| Action item |
Below are the records; give the number of lines in them that include the word "used", and nothing more.

(Document images with source code)
=== Section Start ===
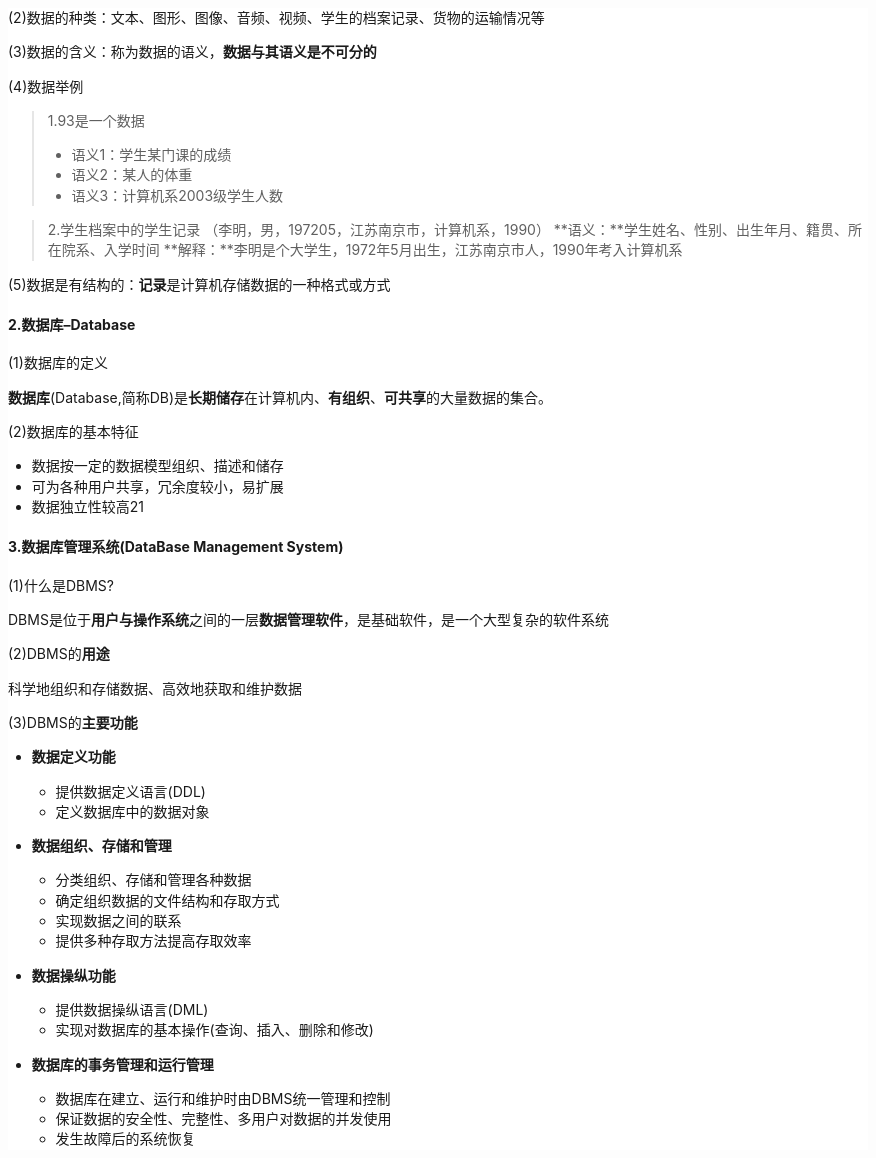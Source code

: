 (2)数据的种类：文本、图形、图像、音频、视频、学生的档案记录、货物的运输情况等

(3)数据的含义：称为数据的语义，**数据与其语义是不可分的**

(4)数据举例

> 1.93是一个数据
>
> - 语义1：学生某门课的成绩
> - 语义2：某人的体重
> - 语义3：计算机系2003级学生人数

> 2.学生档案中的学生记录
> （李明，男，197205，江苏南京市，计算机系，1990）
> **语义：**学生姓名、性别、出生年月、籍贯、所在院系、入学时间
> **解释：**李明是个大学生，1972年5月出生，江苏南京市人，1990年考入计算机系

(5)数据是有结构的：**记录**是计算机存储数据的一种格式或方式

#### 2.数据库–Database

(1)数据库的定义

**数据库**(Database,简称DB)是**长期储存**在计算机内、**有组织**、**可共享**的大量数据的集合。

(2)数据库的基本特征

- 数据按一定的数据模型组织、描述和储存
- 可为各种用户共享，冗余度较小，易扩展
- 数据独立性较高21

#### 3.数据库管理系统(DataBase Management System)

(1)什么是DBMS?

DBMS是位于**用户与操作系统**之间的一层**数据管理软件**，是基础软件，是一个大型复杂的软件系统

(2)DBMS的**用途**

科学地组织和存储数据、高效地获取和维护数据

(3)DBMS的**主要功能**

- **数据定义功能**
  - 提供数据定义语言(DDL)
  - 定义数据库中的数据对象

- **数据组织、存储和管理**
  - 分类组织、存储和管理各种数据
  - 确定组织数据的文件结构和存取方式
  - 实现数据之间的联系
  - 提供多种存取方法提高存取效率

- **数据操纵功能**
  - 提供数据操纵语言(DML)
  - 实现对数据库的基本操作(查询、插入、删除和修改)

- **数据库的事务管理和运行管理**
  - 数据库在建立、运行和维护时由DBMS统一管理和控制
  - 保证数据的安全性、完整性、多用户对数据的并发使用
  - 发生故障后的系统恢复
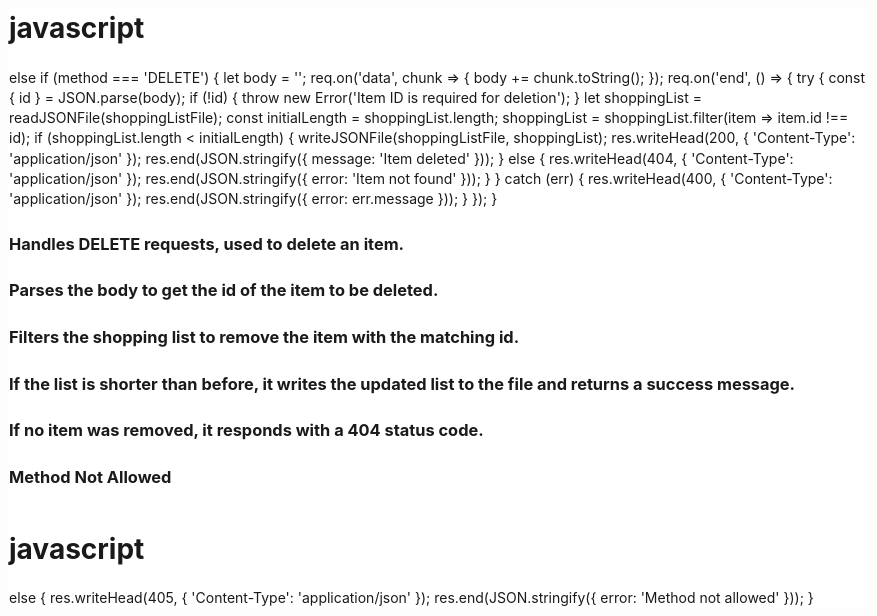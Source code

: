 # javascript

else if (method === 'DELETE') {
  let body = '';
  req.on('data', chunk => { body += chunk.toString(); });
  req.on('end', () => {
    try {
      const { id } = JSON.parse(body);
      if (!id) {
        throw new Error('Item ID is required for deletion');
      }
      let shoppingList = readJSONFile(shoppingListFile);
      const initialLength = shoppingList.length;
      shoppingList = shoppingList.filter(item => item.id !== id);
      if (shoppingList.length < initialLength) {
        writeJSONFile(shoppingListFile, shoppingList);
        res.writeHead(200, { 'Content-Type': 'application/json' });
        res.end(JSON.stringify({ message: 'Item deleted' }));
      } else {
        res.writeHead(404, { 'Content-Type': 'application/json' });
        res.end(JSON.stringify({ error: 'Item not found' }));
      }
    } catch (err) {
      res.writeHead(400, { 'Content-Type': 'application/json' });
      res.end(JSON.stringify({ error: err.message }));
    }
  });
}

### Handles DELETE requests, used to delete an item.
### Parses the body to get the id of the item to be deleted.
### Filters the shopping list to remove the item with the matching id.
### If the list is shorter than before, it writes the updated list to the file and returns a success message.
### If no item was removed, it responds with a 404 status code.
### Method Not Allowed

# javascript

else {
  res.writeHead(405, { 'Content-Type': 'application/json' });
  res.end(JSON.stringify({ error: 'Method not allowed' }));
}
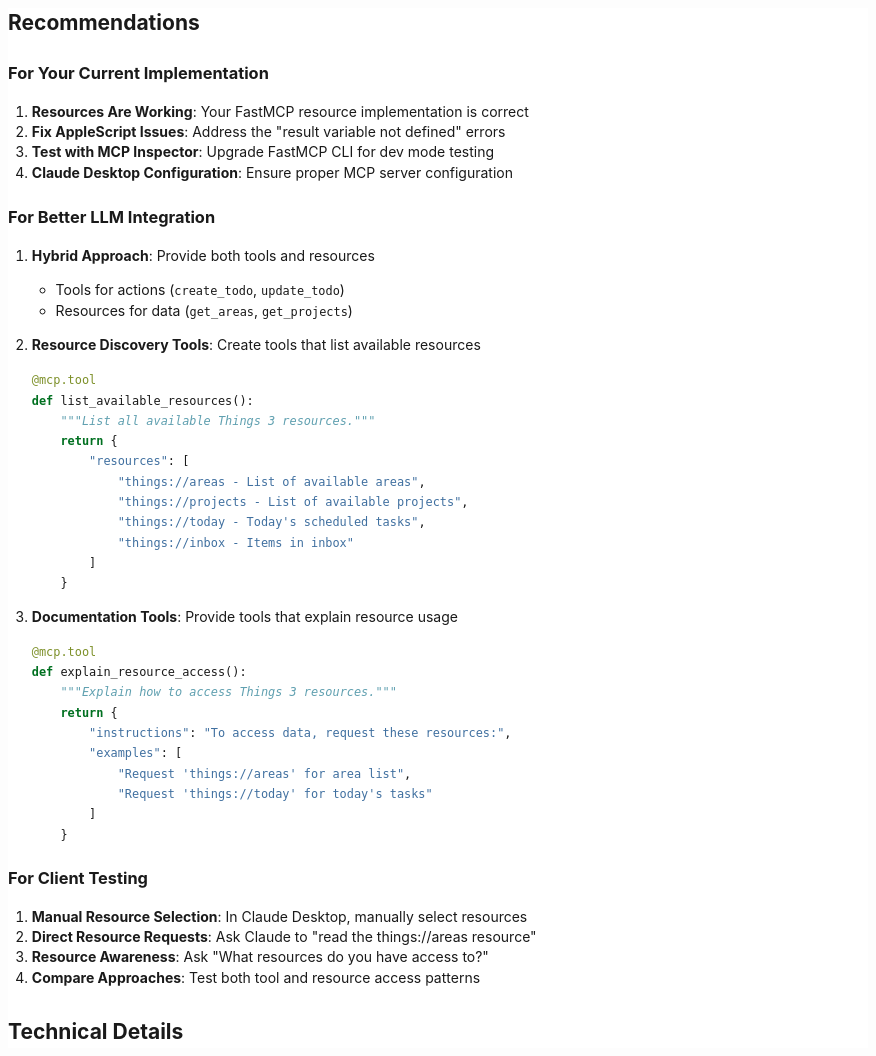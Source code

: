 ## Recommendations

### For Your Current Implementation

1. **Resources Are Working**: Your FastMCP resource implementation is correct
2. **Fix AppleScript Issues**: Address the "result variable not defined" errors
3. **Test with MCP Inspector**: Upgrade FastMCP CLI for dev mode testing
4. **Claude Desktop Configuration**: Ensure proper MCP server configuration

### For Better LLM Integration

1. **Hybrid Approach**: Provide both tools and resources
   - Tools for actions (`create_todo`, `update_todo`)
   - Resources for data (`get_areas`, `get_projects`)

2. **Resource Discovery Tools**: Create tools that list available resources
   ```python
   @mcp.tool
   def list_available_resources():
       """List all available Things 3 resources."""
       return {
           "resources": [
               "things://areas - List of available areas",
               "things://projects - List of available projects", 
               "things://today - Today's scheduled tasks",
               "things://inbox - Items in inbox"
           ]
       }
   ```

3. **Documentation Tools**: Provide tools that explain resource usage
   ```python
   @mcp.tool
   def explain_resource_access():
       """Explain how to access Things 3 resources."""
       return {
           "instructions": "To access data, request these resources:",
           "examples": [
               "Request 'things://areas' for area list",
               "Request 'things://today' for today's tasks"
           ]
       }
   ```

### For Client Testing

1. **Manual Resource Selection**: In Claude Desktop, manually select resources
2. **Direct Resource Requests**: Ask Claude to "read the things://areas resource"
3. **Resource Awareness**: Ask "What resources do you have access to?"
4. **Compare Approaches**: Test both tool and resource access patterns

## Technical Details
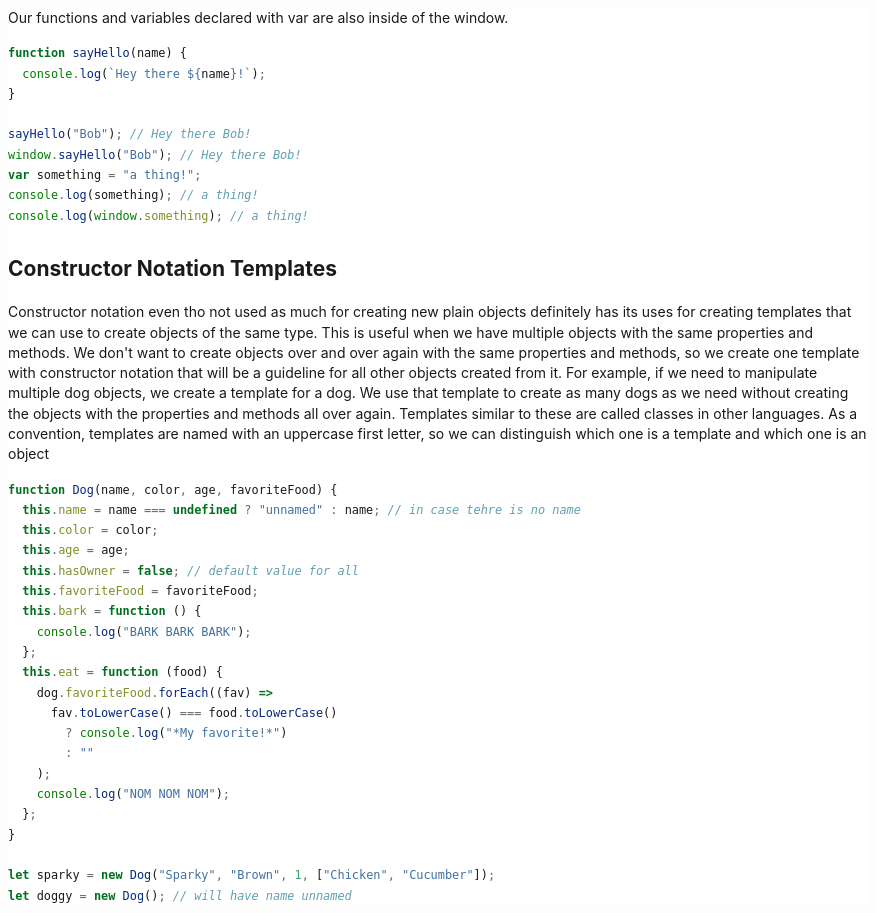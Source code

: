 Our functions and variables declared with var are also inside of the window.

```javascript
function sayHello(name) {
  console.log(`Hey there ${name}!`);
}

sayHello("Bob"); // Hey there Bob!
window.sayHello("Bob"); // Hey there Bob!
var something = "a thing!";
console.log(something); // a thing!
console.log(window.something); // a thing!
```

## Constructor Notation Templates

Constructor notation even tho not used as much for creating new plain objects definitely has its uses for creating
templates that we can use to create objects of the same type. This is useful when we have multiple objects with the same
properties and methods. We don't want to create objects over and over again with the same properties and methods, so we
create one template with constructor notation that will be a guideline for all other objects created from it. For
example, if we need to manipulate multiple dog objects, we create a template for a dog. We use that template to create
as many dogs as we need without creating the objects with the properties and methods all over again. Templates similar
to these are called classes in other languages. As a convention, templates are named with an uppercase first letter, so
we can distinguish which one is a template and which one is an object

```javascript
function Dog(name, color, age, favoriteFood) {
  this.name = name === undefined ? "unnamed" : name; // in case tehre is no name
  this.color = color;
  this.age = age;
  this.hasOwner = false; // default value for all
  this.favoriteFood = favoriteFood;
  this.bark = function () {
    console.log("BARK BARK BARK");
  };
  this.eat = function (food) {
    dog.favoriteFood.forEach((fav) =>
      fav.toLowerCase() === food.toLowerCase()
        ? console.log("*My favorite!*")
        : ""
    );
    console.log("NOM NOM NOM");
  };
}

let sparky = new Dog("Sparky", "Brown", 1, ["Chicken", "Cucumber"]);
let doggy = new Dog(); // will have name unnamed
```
=== Section End ===
| Result of this exercise |
2